For the entries below, report every line that includes the word "perp".

• • • •

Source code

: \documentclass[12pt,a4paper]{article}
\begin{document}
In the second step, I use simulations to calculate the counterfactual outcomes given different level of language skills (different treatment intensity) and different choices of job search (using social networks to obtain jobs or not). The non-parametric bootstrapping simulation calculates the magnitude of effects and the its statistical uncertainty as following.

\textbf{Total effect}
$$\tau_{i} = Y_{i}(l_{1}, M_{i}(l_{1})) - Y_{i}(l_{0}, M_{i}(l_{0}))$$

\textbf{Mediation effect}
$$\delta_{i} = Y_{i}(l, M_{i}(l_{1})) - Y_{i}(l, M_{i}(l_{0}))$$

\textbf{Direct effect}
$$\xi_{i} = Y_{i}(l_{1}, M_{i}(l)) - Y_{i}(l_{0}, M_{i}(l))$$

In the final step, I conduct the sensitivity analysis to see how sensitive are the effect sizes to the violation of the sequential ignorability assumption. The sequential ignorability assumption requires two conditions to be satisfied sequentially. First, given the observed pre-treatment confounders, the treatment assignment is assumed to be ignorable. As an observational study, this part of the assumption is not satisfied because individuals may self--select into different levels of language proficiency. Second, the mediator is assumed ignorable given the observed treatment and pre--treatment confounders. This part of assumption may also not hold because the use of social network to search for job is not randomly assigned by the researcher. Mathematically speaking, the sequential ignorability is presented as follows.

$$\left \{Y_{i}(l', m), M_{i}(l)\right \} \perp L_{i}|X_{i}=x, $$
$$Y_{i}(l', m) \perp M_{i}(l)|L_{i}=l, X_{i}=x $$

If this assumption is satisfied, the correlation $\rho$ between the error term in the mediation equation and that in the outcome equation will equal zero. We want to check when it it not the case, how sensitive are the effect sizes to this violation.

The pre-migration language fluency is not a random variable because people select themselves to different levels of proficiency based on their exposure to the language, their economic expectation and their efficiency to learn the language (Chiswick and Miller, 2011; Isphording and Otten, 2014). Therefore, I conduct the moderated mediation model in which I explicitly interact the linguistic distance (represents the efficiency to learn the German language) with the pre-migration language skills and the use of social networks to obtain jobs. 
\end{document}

• • • •

Expected answer
$$\left \{Y_{i}(l', m), M_{i}(l)\right \} \perp L_{i}|X_{i}=x, $$
$$Y_{i}(l', m) \perp M_{i}(l)|L_{i}=l, X_{i}=x $$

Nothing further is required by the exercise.